Bien qu’une ordonnance de 2017 n’oblige plus les employeurs à prendre en charge les coûts induits par le télétravail, il peut s’il le souhaite, rembourser le télétravailleur sur justificatifs ou lui verser une allocation forfaitaire mensuelle.
Cette allocation télétravail doit être prévue dans un accord de branche, une convention collective ou un accord d’entreprise. Les montants versés sont exonérés de cotisations sociales dans les limites suivante :
- 10 € par mois et par salarié pour 1 journée de télétravail par semaine
- 20 € pour 2 jours par semaine
- 30 € pour 3 jours par semaine
- 40 € pour 4 jours par semaine
- Jusqu’à 50 euros par mois pour les salariés étant en télétravail à 100%
Depuis début 2021, aucun justificatif n’est demandé par l’Urssaf.
Télétravail : de nouveaux risques psychosociaux ?

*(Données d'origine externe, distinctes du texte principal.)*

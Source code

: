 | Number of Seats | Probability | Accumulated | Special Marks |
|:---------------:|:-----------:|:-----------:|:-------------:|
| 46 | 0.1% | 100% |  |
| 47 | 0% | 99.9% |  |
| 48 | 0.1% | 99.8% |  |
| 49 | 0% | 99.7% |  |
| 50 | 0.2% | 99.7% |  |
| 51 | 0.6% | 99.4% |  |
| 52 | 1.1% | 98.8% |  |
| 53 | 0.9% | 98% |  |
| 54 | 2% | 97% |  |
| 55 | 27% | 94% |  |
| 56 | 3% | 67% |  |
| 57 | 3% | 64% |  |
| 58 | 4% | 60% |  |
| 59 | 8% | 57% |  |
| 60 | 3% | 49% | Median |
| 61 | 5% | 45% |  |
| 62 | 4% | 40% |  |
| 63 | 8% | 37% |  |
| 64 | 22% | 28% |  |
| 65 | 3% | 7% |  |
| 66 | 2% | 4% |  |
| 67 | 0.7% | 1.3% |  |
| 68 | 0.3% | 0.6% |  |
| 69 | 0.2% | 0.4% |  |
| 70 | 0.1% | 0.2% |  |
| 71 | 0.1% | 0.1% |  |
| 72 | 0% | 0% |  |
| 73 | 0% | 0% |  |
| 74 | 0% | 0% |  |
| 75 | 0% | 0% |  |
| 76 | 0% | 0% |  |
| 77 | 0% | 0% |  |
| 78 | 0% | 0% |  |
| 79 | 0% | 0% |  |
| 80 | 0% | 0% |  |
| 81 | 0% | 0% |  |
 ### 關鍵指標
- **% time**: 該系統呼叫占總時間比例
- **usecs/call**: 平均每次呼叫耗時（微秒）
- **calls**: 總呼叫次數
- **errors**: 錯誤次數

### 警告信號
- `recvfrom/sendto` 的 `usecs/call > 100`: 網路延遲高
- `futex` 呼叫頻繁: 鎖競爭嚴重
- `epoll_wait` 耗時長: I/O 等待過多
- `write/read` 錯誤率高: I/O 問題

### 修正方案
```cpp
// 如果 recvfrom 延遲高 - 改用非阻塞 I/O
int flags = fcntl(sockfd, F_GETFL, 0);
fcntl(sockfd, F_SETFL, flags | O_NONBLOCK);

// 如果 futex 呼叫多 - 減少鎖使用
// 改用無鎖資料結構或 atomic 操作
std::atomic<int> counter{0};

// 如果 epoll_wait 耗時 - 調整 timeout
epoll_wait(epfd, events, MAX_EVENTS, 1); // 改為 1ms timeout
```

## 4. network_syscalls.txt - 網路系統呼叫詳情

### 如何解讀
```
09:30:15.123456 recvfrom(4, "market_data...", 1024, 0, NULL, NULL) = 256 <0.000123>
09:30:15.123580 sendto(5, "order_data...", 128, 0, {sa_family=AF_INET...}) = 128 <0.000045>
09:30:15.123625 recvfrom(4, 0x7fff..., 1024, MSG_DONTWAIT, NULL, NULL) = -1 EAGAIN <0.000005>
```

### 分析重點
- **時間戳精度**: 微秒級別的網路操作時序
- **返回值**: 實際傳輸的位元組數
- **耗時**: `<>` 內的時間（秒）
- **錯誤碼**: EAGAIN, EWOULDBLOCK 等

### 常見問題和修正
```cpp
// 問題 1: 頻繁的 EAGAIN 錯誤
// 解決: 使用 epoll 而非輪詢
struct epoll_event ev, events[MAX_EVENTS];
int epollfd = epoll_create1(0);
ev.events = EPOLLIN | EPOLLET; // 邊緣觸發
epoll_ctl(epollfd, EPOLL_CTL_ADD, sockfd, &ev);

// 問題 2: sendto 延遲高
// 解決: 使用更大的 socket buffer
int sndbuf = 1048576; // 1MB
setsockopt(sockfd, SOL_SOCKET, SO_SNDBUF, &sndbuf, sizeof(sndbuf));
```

Le récent livre blanc de la Fédération des intervenants en risques psychosociaux (Firps) poussent les DRH à s’interroger. Les risques liés au télétravail peuvent être multiples
- Charge de travail trop importante et stress
- Flou entre le travail et la vie privée, non respect des horaires de travail et temps de repos
- Droit à la déconnexion
- Isolement du salarié
- Absence d’équipement ou difficulté à utiliser les outils informatiques
- Mauvaise organisation du travail, autonomie difficile à gérer
- Surveillance excessive des salariés
- …
L’ajustement du document unique d’évaluation des risques professionnels (DUERP) pour prendre en compte le télétravail ne suffit pas. La rédaction d’une charte ou d’un accord nécessite de définir des critères précis de poste et de métiers pour bénéficier du télétravail. Cette charte devra être équitable et prendre en compte un maximum de spécificités pour éviter d’avoir à y déroger régulièrement.
Pour éviter l’isolement et développer le sentiment d’appartenance, les managers et DRH devront repenser leurs méthodes pour favoriser la collaboration et multiplier les occasions de dialogue. Ils devront aussi être attentifs à maintenir la frontière entre la vie professionnelle et personnelle des salariés.
A savoir :
Associé à une démarche de l’employeur, le Comité Social et Economique a un rôle important pour identifier les facteurs qui peuvent être à l’origine des risques psychosociaux touchant les salariés en télétravail, ainsi que pour mettre en place des actions censées à les prévenir et réduire, voire supprimer. Pour cela, en fonction de la situation de l’entreprise, le CSE a la possibilité de réaliser un diagnostic et de mettre en place une politique de prévention, de faire appel à des experts habilités (en cas de risque grave) ou bien d’utiliser son droit d’alerte lorsque le télétravail présente un danger ou une atteinte aux droits des salariés.